Mr. Henfrey quickly finishes his work and retreats from the Coach and Horses. On his way into town, he passes Mrs. Hall's husband, who is returning from a trip to a neighboring village in the inn's horse and carriage. We learn that Mr. Hall and his wife are recently wed, and Mr. Henfrey surmises from Mr. Hall's driving that he remained at the neighboring village for a while to wet his whistle.

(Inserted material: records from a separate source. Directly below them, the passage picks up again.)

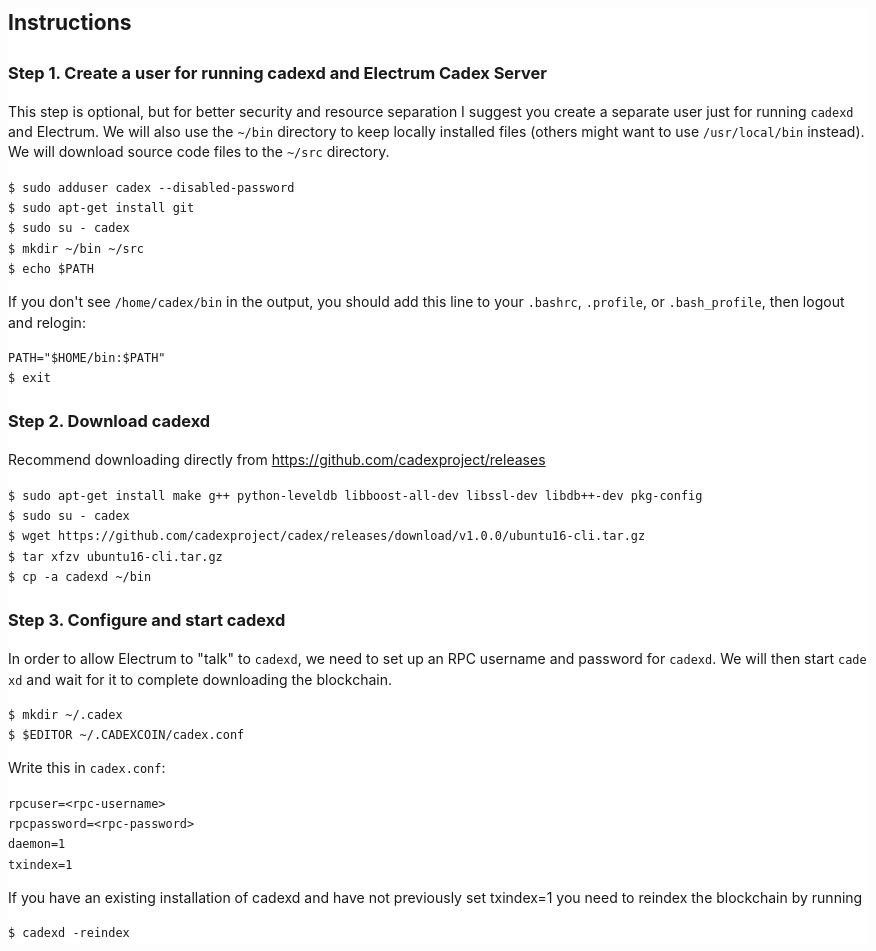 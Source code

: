 Instructions
------------

### Step 1. Create a user for running cadexd and Electrum Cadex Server

This step is optional, but for better security and resource separation I
suggest you create a separate user just for running `cadexd` and Electrum.
We will also use the `~/bin` directory to keep locally installed files
(others might want to use `/usr/local/bin` instead). We will download source
code files to the `~/src` directory.

    $ sudo adduser cadex --disabled-password
    $ sudo apt-get install git
    $ sudo su - cadex
    $ mkdir ~/bin ~/src
    $ echo $PATH

If you don't see `/home/cadex/bin` in the output, you should add this line
to your `.bashrc`, `.profile`, or `.bash_profile`, then logout and relogin:

    PATH="$HOME/bin:$PATH"
    $ exit

### Step 2. Download cadexd

Recommend downloading directly from https://github.com/cadexproject/releases

    $ sudo apt-get install make g++ python-leveldb libboost-all-dev libssl-dev libdb++-dev pkg-config
    $ sudo su - cadex
    $ wget https://github.com/cadexproject/cadex/releases/download/v1.0.0/ubuntu16-cli.tar.gz
    $ tar xfzv ubuntu16-cli.tar.gz
    $ cp -a cadexd ~/bin

### Step 3. Configure and start cadexd

In order to allow Electrum to "talk" to `cadexd`, we need to set up an RPC
username and password for `cadexd`. We will then start `cadexd` and
wait for it to complete downloading the blockchain.

    $ mkdir ~/.cadex
    $ $EDITOR ~/.CADEXCOIN/cadex.conf

Write this in `cadex.conf`:

    rpcuser=<rpc-username>
    rpcpassword=<rpc-password>
    daemon=1
    txindex=1


If you have an existing installation of cadexd and have not previously
set txindex=1 you need to reindex the blockchain by running

    $ cadexd -reindex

Mr. Henfrey warns Mr. Hall that he's got "a rum 'un" at the Coach and Horses. He darkly suggests that the guest has disguised himself for some nefarious purpose, and expresses alarm over the fact that the guest hasn't revealed his name. Mr. Hall decides he'd better look into the matter, but when he arrives at the inn Mrs. Hall gives him hell for staying away so long. After the guest retires to his bedroom for the night, Mr. Hall sneaks into the parlour to make sure he hasn't nicked any of the furnishings. He sees a sheet of mathematical computations that the guest left behind, but is not impressed by it.
When retiring for the night he instructed Mrs. Hall to look very closely at the stranger's luggage when it came next day.

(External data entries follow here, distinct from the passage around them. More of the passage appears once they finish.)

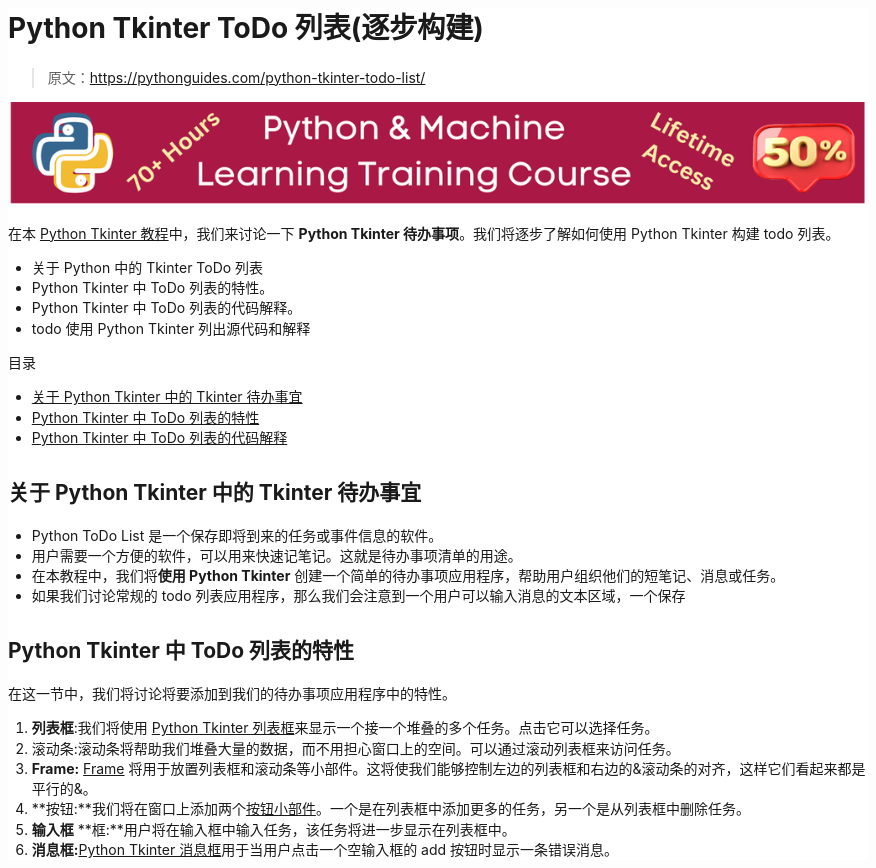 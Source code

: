 # Python Tkinter ToDo 列表(逐步构建)

> 原文：<https://pythonguides.com/python-tkinter-todo-list/>

[![Python & Machine Learning training courses](img/49ec9c6da89a04c9f45bab643f8c765c.png)](https://sharepointsky.teachable.com/p/python-and-machine-learning-training-course)

在本 [Python Tkinter 教程](https://pythonguides.com/python-gui-programming/)中，我们来讨论一下 **Python Tkinter 待办事项**。我们将逐步了解如何使用 Python Tkinter 构建 todo 列表。

*   关于 Python 中的 Tkinter ToDo 列表
*   Python Tkinter 中 ToDo 列表的特性。
*   Python Tkinter 中 ToDo 列表的代码解释。
*   todo 使用 Python Tkinter 列出源代码和解释

目录

[](#)

*   [关于 Python Tkinter 中的 Tkinter 待办事宜](#About_Tkinter_ToDo_List_in_Python_Tkinter "About Tkinter ToDo List in Python Tkinter")
*   [Python Tkinter 中 ToDo 列表的特性](#Features_of_ToDo_List_in_Python_Tkinter "Features of ToDo List in Python Tkinter")
*   [Python Tkinter 中 ToDo 列表的代码解释](#Code_explanation_for_ToDo_list_in_Python_Tkinter "Code explanation for ToDo list in Python Tkinter")

## 关于 Python Tkinter 中的 Tkinter 待办事宜

*   Python ToDo List 是一个保存即将到来的任务或事件信息的软件。
*   用户需要一个方便的软件，可以用来快速记笔记。这就是待办事项清单的用途。
*   在本教程中，我们将**使用 Python Tkinter** 创建一个简单的待办事项应用程序，帮助用户组织他们的短笔记、消息或任务。
*   如果我们讨论常规的 todo 列表应用程序，那么我们会注意到一个用户可以输入消息的文本区域，一个保存

## Python Tkinter 中 ToDo 列表的特性

在这一节中，我们将讨论将要添加到我们的待办事项应用程序中的特性。

1.  **列表框**:我们将使用 [Python Tkinter 列表框](https://pythonguides.com/python-tkinter-listbox/)来显示一个接一个堆叠的多个任务。点击它可以选择任务。
2.  滚动条:滚动条将帮助我们堆叠大量的数据，而不用担心窗口上的空间。可以通过滚动列表框来访问任务。
3.  **Frame:** [Frame](https://pythonguides.com/python-tkinter-frame/) 将用于放置列表框和滚动条等小部件。这将使我们能够控制左边的列表框和右边的&滚动条的对齐，这样它们看起来都是平行的&。
4.  **按钮:**我们将在窗口上添加两个[按钮小部件](https://pythonguides.com/python-tkinter-button/)。一个是在列表框中添加更多的任务，另一个是从列表框中删除任务。
5.  **输入框** **框:**用户将在输入框中输入任务，该任务将进一步显示在列表框中。
6.  **消息框:**[Python Tkinter 消息框](https://pythonguides.com/python-tkinter-messagebox/)用于当用户点击一个空输入框的 add 按钮时显示一条错误消息。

"You mind your own business, Hall," said Mrs. Hall, "and I'll mind mine."

She was all the more inclined to snap at Hall because the stranger was undoubtedly an unusually strange sort of stranger, and she was by no means assured about him in her own mind. In the middle of the night she woke up dreaming of huge white heads like turnips, that came trailing after her, at the end of interminable necks, and with vast black eyes. But being a sensible woman, she subdued her terrors and turned over and went to sleep again.
The outstanding question the reader is left with from chapter II is not anything to do with the mysterious stranger, but what Mr. and Mrs. Hall see in each other. Mr. Henfrey observes that Mr. Hall is "a man of sluggish apprehension", and apparently he's also lazy and rather too fond of the bottle. Not only do they not act like newlyweds, they act like an old married couple who have grown heartily sick of each other. Is it possible that the two of them had a drunken night of sexual hijinks that left her pregnant and in need of a husband? Or does he know some dark secret about her, perhaps regarding the mysterious death of a previous husband, and blackmailed himself into a comfortable situation with the owner of a moderately profitable business?

Perhaps we'll learn the answers to these questions in chapter III, "The Thousand and One Bottles."